▶ _Exercise description_: Pull every line of the entries that has the word "problems".

[Provided data Boundary: Start]

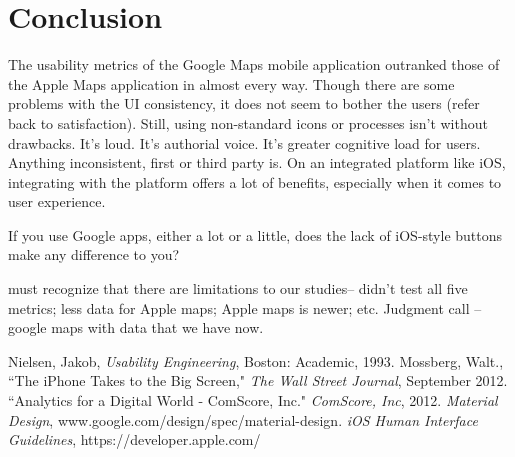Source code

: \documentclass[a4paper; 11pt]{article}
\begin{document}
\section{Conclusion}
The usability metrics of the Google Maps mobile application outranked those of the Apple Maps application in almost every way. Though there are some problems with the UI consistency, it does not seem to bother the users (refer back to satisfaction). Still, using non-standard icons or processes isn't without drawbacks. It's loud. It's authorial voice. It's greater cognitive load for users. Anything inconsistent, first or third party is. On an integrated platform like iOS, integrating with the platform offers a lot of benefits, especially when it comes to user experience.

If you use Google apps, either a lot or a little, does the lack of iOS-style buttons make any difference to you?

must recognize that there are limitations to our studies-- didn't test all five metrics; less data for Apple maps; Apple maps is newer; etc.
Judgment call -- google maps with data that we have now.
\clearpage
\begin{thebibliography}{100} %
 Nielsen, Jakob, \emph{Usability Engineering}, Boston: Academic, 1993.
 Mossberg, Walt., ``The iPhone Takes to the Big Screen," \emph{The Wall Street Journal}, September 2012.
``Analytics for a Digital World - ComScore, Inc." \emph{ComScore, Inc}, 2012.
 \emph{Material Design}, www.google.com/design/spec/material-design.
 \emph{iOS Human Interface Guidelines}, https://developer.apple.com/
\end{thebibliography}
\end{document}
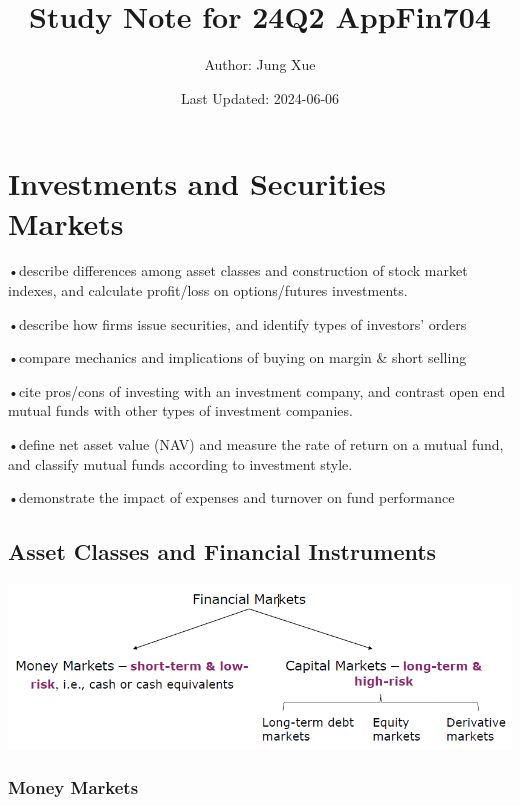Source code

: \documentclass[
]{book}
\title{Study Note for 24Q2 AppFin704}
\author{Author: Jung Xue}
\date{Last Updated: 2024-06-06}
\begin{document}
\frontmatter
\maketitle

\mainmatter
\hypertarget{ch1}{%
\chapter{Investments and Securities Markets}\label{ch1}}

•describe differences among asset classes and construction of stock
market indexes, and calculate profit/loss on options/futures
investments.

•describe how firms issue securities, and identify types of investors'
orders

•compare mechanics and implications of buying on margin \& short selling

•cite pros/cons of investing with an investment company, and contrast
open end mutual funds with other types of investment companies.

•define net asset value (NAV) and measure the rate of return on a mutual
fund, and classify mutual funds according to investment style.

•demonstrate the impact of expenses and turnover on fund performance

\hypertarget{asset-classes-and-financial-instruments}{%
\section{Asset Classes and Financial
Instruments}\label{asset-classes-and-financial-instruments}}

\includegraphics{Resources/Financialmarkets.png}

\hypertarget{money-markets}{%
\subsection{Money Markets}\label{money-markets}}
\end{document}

[Provided data Boundary: End]
[Provided data Boundary: Start]

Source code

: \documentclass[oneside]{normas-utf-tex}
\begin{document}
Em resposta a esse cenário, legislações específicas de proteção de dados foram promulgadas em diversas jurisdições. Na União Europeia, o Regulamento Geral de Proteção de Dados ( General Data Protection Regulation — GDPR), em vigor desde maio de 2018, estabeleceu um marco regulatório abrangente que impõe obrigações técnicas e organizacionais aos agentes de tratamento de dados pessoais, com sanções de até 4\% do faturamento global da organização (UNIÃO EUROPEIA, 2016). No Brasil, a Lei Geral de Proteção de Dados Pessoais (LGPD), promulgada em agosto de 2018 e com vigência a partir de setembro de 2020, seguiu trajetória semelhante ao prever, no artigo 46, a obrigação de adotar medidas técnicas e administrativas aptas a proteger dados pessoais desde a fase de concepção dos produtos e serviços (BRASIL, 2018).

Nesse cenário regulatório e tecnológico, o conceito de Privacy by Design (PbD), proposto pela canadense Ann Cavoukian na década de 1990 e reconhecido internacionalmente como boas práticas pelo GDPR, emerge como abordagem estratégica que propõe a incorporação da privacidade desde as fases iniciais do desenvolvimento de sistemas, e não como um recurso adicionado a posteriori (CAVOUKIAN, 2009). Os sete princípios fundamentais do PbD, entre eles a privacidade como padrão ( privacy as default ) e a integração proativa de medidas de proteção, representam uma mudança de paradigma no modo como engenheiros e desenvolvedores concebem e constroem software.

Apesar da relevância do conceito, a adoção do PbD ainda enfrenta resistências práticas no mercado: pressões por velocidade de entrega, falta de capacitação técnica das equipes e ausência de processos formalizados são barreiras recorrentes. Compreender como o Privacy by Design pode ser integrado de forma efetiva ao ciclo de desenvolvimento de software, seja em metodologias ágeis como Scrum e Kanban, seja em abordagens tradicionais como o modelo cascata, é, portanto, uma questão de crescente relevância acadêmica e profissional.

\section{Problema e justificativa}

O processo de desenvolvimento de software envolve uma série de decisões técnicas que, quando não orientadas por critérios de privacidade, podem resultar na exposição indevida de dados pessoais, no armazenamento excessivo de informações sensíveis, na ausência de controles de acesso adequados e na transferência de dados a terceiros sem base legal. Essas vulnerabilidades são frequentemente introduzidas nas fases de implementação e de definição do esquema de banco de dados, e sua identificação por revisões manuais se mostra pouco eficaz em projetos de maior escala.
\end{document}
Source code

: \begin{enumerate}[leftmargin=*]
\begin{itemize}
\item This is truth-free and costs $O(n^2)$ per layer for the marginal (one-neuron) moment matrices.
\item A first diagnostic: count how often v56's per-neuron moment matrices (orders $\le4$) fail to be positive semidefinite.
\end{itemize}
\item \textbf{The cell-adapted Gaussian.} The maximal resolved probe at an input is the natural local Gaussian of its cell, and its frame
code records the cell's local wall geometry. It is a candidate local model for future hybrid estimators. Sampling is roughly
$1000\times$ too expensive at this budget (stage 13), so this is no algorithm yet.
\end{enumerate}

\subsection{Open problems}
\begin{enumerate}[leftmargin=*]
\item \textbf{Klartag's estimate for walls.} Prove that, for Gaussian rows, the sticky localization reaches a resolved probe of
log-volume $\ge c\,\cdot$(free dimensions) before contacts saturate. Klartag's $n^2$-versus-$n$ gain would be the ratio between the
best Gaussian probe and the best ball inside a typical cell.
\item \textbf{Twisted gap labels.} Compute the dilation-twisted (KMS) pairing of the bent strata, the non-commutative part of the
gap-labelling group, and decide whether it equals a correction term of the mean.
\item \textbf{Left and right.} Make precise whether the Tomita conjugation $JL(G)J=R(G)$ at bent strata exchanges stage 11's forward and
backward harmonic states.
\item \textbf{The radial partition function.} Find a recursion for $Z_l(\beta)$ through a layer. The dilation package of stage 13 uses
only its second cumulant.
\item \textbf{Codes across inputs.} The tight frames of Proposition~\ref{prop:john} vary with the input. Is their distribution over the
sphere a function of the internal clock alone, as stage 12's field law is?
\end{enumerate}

[Provided data Boundary: End]

▶ _Finished exercise_:
The usability metrics of the Google Maps mobile application outranked those of the Apple Maps application in almost every way. Though there are some problems with the UI consistency, it does not seem to bother the users (refer back to satisfaction). Still, using non-standard icons or processes isn't without drawbacks. It's loud. It's authorial voice. It's greater cognitive load for users. Anything inconsistent, first or third party is. On an integrated platform like iOS, integrating with the platform offers a lot of benefits, especially when it comes to user experience.
\subsection{Open problems}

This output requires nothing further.